Affaire Beilis: le procès le plus célèbre de l’Empire russe
Contrairement aux autres escrocs de cette liste, les frères Chepsel et Leïba Gokhman, des marchands de la ville ukrainienne d’Otchakov, n'étaient pas célèbres dans toute la Russie et ne cherchaient pas à obtenir une telle renommée. Mais ils ont réussi à tromper le Louvre, l'un des musées les plus respectés au monde.
Les Gokhman étaient spécialisés dans la vente de faux objets historiques et ont réussi en 1896 à conclure un marché extrêmement lucratif : le Louvre acquit la tiare d'or du roi scythe Saïtapharnès du IIIe siècle av. JC. En fait, « l'ancien artefact » avait été fabriqué par un bijoutier d'Odessa, Israïl Roukhomovski.
Le vrai héros de cette histoire est précisément Roukhomovski. Contrairement aux Gokhman, c’était un homme honnête qui ignorait que la tiare qu'il avait fabriquée serait présentée comme une antiquité. Mais le stratagème a tellement bien fonctionné que des spécialistes européens ont confirmé l'authenticité de l’objet. « Les meilleurs archéologues et historiens de l'art ont été invités en tant qu'experts. Et presque tous ont unanimement confirmé que la tiare de Saïtapharnès était une création authentique d’un artiste ancien d’une grande valeur », a écrit l’historien local Alexander Goun. Mais ce sont précisément les Gokhman qui ont empoché les dividendes de la supercherie : le Louvre leur a versé 200 000 francs pour la tiare, une somme gigantesque pour l’époque.

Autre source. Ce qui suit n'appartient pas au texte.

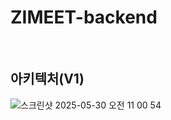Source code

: # ZIMEET-backend

<br> 

## 아키텍처(V1)


![스크린샷 2025-05-30 오전 11 00 54](https://github.com/user-attachments/assets/a162598f-eb2e-491f-bcac-c20cf53ae022)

Lorsque l'archéologue allemand Adolf Furtwängler s’est interrogé sur l'authenticité de la tiare, la communauté scientifique française a été furieuse. « La possibilité que la tiare ait été fabriquée de toutes pièces constituait une menace directe pour la réputation de la France en tant que puissance culturelle », lit-on dans Les faussaires : art de la falsification et identité au XIXe siècle, d’Aviva Briefel. Sept ans plus tard, en 1903, le Louvre a été contraint d’admettre qu'il s'agissait d'un faux : Roukhomovski lui-même s’est rendu à Paris et a prouvé qu'il avait fabriqué le tiare en copiant une partie de l'ornement. L'humble joaillier est devenu une célébrité et les ouvriers du musée ont dû déplacer la tiare dans la salle d'art moderne. Quant aux Gokhman, ils n’ont jamais songé à rendre l'argent.